O grande cinema de terror não tem medo que uma simples e antiquíssima solução do cinema seja o principal motor de uma cena: na sequência em que o pequeno Billy é atraído pela escuridão da sua tenda de índio, lugar onde guarda os brinquedos favoritos, Wan diverte-se a brincar com a profundidade de campo e com um movimento panorâmico insistente que vai pondo a tenda dentro e fora de campo, consoante a sua visão nos é tapada ou não pela parede do quarto – um jogo formal de hide and seek que é apanágio de Wan. A atracção de Billy pela escuridão é transferida – e amplificada – no olhar do espectador através destes mui perversos – perversamente elegantes – apontamentos de câmara.
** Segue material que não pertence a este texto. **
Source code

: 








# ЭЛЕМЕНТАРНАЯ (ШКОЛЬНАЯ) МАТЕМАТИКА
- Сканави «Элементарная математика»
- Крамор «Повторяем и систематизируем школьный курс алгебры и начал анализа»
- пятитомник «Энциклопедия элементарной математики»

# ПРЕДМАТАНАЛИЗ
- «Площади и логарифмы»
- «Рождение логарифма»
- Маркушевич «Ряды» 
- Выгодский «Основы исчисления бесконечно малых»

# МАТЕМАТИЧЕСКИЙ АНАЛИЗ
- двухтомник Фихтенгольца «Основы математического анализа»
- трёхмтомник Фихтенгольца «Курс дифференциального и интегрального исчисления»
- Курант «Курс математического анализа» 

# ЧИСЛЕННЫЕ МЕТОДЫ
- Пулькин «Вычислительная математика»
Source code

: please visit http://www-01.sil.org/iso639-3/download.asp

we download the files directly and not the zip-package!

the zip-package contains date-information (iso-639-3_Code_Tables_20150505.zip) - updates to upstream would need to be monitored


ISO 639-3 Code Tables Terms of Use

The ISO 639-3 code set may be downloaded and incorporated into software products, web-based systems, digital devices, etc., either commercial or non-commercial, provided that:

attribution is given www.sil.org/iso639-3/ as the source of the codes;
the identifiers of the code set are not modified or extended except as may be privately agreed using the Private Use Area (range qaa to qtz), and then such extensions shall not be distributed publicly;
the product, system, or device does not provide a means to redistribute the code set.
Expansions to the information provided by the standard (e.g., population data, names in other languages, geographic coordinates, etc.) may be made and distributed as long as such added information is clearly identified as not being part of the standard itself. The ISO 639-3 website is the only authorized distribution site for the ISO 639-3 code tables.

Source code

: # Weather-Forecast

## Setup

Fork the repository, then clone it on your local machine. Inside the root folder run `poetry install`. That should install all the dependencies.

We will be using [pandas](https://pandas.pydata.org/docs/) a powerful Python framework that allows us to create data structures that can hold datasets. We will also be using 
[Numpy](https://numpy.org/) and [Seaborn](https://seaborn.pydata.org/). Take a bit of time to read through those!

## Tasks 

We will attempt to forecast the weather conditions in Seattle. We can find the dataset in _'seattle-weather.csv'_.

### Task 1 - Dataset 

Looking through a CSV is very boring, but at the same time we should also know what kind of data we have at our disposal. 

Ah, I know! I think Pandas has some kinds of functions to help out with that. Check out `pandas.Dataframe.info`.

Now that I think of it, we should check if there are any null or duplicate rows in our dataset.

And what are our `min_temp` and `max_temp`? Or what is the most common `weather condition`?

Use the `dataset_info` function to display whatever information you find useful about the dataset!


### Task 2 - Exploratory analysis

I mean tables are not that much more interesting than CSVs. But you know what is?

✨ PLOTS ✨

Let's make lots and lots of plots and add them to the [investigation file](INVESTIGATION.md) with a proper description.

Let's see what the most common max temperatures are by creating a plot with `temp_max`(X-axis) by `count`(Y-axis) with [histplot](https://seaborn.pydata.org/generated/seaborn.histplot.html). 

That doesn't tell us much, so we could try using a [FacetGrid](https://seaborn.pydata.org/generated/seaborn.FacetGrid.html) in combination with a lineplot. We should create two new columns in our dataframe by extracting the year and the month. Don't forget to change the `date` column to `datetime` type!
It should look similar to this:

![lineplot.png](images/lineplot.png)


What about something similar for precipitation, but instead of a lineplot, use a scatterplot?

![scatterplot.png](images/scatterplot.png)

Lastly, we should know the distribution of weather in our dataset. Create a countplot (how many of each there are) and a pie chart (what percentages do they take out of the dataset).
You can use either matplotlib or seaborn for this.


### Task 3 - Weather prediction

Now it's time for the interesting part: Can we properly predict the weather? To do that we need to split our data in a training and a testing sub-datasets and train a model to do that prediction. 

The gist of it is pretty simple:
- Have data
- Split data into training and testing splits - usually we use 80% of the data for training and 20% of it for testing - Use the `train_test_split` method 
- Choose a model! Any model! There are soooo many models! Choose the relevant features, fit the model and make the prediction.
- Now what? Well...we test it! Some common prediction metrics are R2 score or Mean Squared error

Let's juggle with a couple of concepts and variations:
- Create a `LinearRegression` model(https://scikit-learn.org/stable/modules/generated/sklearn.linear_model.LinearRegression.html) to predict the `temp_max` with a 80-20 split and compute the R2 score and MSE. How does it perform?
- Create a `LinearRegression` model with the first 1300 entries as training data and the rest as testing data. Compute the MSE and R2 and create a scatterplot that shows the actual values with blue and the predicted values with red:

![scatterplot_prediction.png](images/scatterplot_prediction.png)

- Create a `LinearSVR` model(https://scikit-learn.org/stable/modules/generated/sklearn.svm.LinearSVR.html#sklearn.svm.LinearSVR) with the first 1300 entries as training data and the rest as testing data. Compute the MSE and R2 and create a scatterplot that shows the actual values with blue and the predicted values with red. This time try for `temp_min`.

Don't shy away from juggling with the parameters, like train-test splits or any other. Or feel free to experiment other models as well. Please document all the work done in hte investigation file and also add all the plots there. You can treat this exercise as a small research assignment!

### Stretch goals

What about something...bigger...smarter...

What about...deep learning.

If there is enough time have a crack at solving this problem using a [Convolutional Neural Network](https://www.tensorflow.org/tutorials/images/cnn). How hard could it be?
Noutro momento, o casal de médiuns do filme, os Warren, assistem in loco, pela primeira vez, à possessão de Janet (interpretação excelente de Madison Wolfe, em versão inglesa de Linda Blair). A mando do demónio, Ed (Patrick Wilson) fala com ela de costas. Wan filma a sequência através de um longo plano fixo que mostra Ed em primeiro plano, sendo que desfoca (e vemos o efeito dessa desfocagem) a pequena Janet em segundo plano. A possessão tem lugar, mas a sua manifestação é mais auditiva do que visual, ainda que a desfiguração da sua imagem tenha o poder de infundir de inquietude toda a sequência. É um truque velho do cinema que ganha aqui uma frescura notável.
As “ideias de cinema” multiplicam-se neste filme. Não há espaço nesta crítica para detalhar a sequência da televisão, a Oscar Wildiana sequência do quadro, essa poderosa imagem dos crucifixos virados ao contrário, o uso criativo das subjectivas ao jeito de um Silence of the Lambs (O Silêncio dos Inocentes, 1991), todo o extraordinário desenho de som, etc. Wan vive um momento de esplendor criativo. Ele desenha cada sequência com régua e esquadro, transformando a criação de horror num problema muito concreto de ocupação dos espaços: o espaço confinado da casa e o espaço, potencialmente infinito, do ecrã – para aos lados, para o fundo, a câmara flui elegantemente sem encontrar barreiras. Todos nós sabemos: alguns dos maiores realizadores do terror (eu prefiro dizer: do cinema, ponto) trabalham essas duas dimensões em simultâneo. Falo de Tourneur, Hitchcock e Carpenter. Em The Conjuring 2 há uma gramática que se solidifica, se “essencializa”. O bestiário de Wan é aterrador (dificilmente não entrará nos nossos pesadelos a freira diabólica que concentra em si, na sua ubiquidade sinistra, os males da Igreja e da doutrina católica), mas de nada valeria esta “colecção” (de sustos e brinquedos) sem o pensamento formal que a sustenta. É aí que Wan se destaca da concorrência. Ver um novo filme de Wan é subir sempre dez degraus em relação ao que os outros estão a fazer. Tudo devém caduco, já visto, privado dessa tal electricidade que nos faz agitar o espírito: o Cinema. Neste momento – e se calhar neste ano -, não se faz maior elogio a Ele, nas nossas salas. Até apetece escrever: nestes dias, não encontro melhor sinónimo para cinema que James Wan.